PROMPT
Lift out each line of the data that holds "commands".

Rendered images with source text
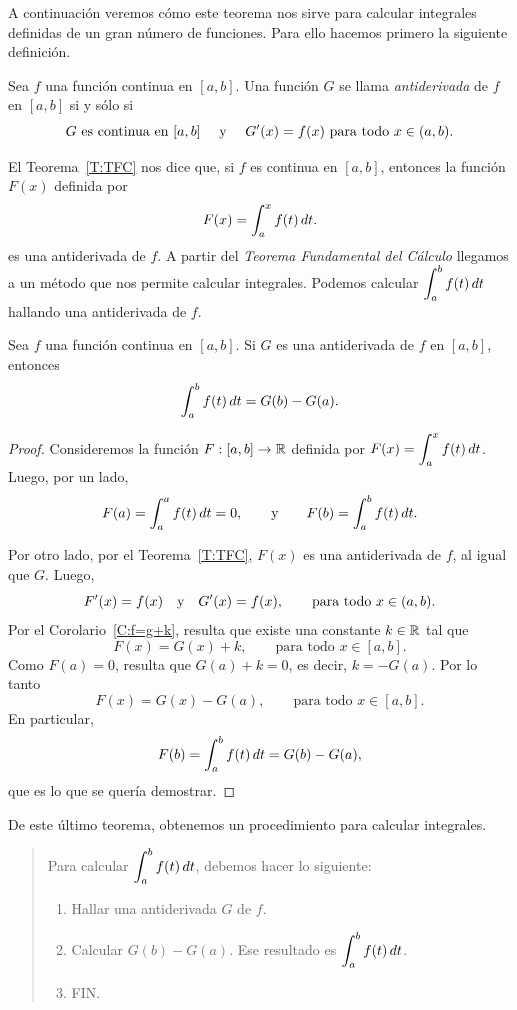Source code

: A continuación veremos cómo este teorema nos sirve para calcular integrales definidas de un gran número de funciones. Para ello hacemos primero la siguiente definición.

\begin{definition}[Antiderivada]
  Sea $f$ una función continua en $[a,b]$. Una función $G$ se llama \emph{antiderivada} de $f$ en $[a,b]$ si y sólo si
  \[
  G\text{ es continua en $[a,b]$ \quad y \quad}
  G'(x)=f(x) \text{ para todo $x\in(a,b)$.}\]
\end{definition}

El Teorema~\ref{T:TFC} nos dice que, si $f$ es continua en $[a,b]$, entonces la función $F(x)$ definida por 
\[
  F(x)=\int_a^x f(t)\,dt.
\]
es una antiderivada de $f$.
A partir del \emph{Teorema Fundamental del Cálculo} llegamos a un método que nos permite calcular integrales. Podemos calcular $\displaystyle\int_a^b f(t)\,dt$ hallando una antiderivada de $f$.

\begin{theorem}
  Sea $f$ una función continua en $[a,b]$. Si $G$ es una antiderivada de $f$ en $[a,b]$, entonces
  $$ \int_a^b f(t)\,dt = G(b)-G(a). $$
\end{theorem}

\begin{proof}
  Consideremos la función $F:[a,b]\to \mathbb{R}$ definida por $\displaystyle  F(x)=\int_a^x f(t)\,dt$. 
  Luego, por un lado, 
  $$F(a)=\int_a^a f(t)\,dt = 0,\qquad\text y\qquad  F(b)=\int_a^b f(t)\,dt.$$

  Por otro lado, por el Teorema~\ref{T:TFC},
  $F(x)$ es una antiderivada de $f$, al igual que $G$. Luego,
  \[
  F'(x)=f(x)\quad\text y\quad G'(x)=f(x),\qquad\text{para todo $x\in(a,b)$.}
  \]
  Por el Corolario~\ref{C:f=g+k}, resulta que existe una constante $k\in\mathbb{R}$ tal que 
  \[
  F(x) = G(x) + k,
  \qquad\text{para todo $x\in[a,b]$.}
  \]
  Como $F(a)=0$, resulta que $G(a)+k=0$, es decir, $k = -G(a)$.
  Por lo tanto
  \[
  F(x) = G(x) - G(a),
  \qquad\text{para todo $x\in[a,b]$.}
  \]
  En particular, 
  \[
  F(b) = \int_a^b f(t)\,dt = G(b)-G(a),
  \]
  que es lo que se quería demostrar.
\end{proof}

De este último teorema, obtenemos un procedimiento para calcular integrales.
\begin{quote}
  Para calcular $\displaystyle\int_a^b f(t)\,dt$, debemos hacer lo siguiente:
  \begin{enumerate}
    \item Hallar una antiderivada $G$ de $f$.
    \item Calcular $G(b)-G(a)$. Ese resultado es $\displaystyle\int_a^b f(t)\,dt$.
    \item FIN.
  \end{enumerate}
\end{quote}


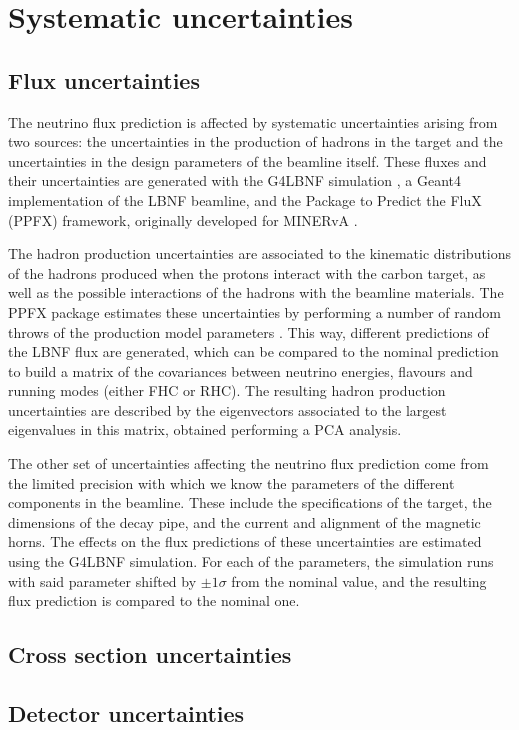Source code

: \section{Systematic uncertainties}

\subsection{Flux uncertainties}

The neutrino flux prediction is affected by systematic uncertainties arising from two sources: the uncertainties in the production of hadrons in the target and the uncertainties in the design parameters of the beamline itself. These fluxes and their uncertainties are generated with the G4LBNF simulation \cite{DUNE2020TDR2}, a Geant4 implementation of the LBNF beamline, and the Package to Predict the FluX (PPFX) framework, originally developed for MINERvA \cite{Golan2016}.

The hadron production uncertainties are associated to the kinematic distributions of the hadrons produced when the protons interact with the carbon target, as well as the possible interactions of the hadrons with the beamline materials. The PPFX package estimates these uncertainties by performing a number of random throws of the production model parameters \cite{Bashyal2017}. This way, different predictions of the LBNF flux are generated, which can be compared to the nominal prediction to build a matrix of the covariances between neutrino energies, flavours and running modes (either FHC or RHC). The resulting hadron production uncertainties are described by the eigenvectors associated to the largest eigenvalues in this matrix, obtained performing a PCA analysis.

The other set of uncertainties affecting the neutrino flux prediction come from the limited precision with which we know the parameters of the different components in the beamline. These include the specifications of the target, the dimensions of the decay pipe, and the current and alignment of the magnetic horns. The effects on the flux predictions of these uncertainties are estimated using the G4LBNF simulation. For each of the parameters, the simulation runs with said parameter shifted by $\pm 1\sigma$ from the nominal value, and the resulting flux prediction is compared to the nominal one.

\subsection{Cross section uncertainties}

\subsection{Detector uncertainties}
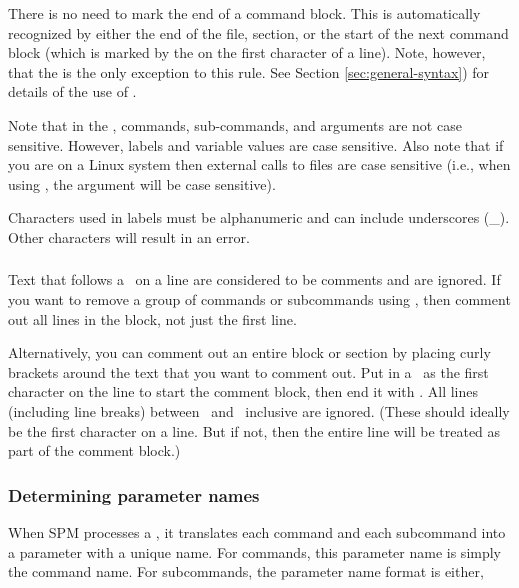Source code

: There is no need to mark the end of a command block. This is automatically recognized by either the end of the file, section, or the start of the next command block (which is marked by the \command{} on the first character of a line). Note, however, that the  is the only exception to this rule. See Section \ref{sec:general-syntax}) for details of the use of . 

Note that in the \config, commands, sub-commands, and arguments are not case sensitive. However, labels and variable values are case sensitive. Also note that if you are on a Linux system then external calls to files are case sensitive (i.e., when using  , the argument  will be case sensitive). 

Characters used in labels must be alphanumeric and can include underscores (\_). Other characters will result in an error.

\subsubsection{}

Text that follows a \commentline\ on a line are considered to be comments and are ignored. If you want to remove a group of commands or subcommands using \commentline, then comment out all lines in the block, not just the first line. 

Alternatively, you can comment out an entire block or section by placing curly brackets around the text that you want to comment out. Put in a \commentstart\ as the first character on the line to start the comment block, then end it with \commentend. All lines (including line breaks) between \commentstart\ and \commentend\ inclusive are ignored. (These should ideally be the first character on a line. But if not, then the entire line will be treated as part of the comment block.)

\subsubsection{Determining parameter names\label{sec:parameter-names}}

When SPM processes a \config, it translates each command and each subcommand into a parameter with a unique name. For commands, this parameter name is simply the command name. For subcommands, the parameter name format is either, 

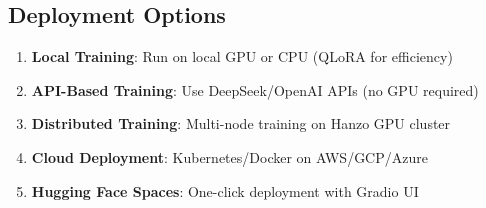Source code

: \subsection{Deployment Options}

\begin{enumerate}
    \item \textbf{Local Training}: Run on local GPU or CPU (QLoRA for efficiency)
    \item \textbf{API-Based Training}: Use DeepSeek/OpenAI APIs (no GPU required)
    \item \textbf{Distributed Training}: Multi-node training on Hanzo GPU cluster
    \item \textbf{Cloud Deployment}: Kubernetes/Docker on AWS/GCP/Azure
    \item \textbf{Hugging Face Spaces}: One-click deployment with Gradio UI
\end{enumerate}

EXERCISE SOLUTION
Note that in the \config, commands, sub-commands, and arguments are not case sensitive. However, labels and variable values are case sensitive. Also note that if you are on a Linux system then external calls to files are case sensitive (i.e., when using  , the argument  will be case sensitive). 
Text that follows a \commentline\ on a line are considered to be comments and are ignored. If you want to remove a group of commands or subcommands using \commentline, then comment out all lines in the block, not just the first line. 
When SPM processes a \config, it translates each command and each subcommand into a parameter with a unique name. For commands, this parameter name is simply the command name. For subcommands, the parameter name format is either, 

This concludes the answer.